» Work required
Working from the records below, repeat exactly the lines starting at the line that contains "### Purpose" and ending at the line that contains "### What We Will Build", inclusive.

-------

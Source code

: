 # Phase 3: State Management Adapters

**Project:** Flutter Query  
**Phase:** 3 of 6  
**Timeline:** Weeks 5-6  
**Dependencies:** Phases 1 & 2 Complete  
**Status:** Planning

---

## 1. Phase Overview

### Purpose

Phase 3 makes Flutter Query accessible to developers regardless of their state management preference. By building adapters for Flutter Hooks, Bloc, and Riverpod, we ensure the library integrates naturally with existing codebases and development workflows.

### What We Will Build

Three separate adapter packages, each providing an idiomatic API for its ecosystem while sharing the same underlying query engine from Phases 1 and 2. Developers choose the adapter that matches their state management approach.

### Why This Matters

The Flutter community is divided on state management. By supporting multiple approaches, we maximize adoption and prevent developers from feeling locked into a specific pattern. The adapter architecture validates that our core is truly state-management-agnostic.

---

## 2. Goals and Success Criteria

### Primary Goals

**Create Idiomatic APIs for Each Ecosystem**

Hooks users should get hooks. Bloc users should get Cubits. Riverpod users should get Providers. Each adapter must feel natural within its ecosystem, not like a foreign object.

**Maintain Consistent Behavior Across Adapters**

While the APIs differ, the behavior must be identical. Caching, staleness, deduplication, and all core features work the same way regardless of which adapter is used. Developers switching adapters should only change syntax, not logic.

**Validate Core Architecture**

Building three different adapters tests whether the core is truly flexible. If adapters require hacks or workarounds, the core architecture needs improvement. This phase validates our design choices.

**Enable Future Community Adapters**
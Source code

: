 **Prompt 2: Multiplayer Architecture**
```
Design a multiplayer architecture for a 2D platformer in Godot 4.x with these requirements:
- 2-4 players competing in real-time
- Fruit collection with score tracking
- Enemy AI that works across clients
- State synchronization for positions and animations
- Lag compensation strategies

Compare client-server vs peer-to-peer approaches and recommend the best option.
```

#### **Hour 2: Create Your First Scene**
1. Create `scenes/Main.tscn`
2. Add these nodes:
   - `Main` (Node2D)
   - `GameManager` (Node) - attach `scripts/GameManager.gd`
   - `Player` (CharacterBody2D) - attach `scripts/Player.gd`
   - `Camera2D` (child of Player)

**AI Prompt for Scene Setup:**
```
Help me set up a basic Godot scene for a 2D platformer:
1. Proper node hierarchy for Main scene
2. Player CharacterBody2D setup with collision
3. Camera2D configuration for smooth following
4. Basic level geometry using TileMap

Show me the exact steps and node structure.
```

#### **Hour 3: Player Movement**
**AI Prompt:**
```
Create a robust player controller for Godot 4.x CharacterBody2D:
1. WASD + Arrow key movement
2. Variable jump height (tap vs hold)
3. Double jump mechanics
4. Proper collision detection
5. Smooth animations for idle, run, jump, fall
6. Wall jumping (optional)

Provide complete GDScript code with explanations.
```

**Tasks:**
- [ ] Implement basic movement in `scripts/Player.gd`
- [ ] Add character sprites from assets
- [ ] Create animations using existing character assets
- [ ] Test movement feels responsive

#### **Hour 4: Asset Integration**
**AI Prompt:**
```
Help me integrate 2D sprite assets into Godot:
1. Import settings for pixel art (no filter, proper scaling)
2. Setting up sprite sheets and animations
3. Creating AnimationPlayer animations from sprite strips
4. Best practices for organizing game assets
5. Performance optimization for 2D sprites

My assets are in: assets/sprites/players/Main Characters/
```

-------

» Response to the task
### Purpose

Phase 3 makes Flutter Query accessible to developers regardless of their state management preference. By building adapters for Flutter Hooks, Bloc, and Riverpod, we ensure the library integrates naturally with existing codebases and development workflows.

### What We Will Build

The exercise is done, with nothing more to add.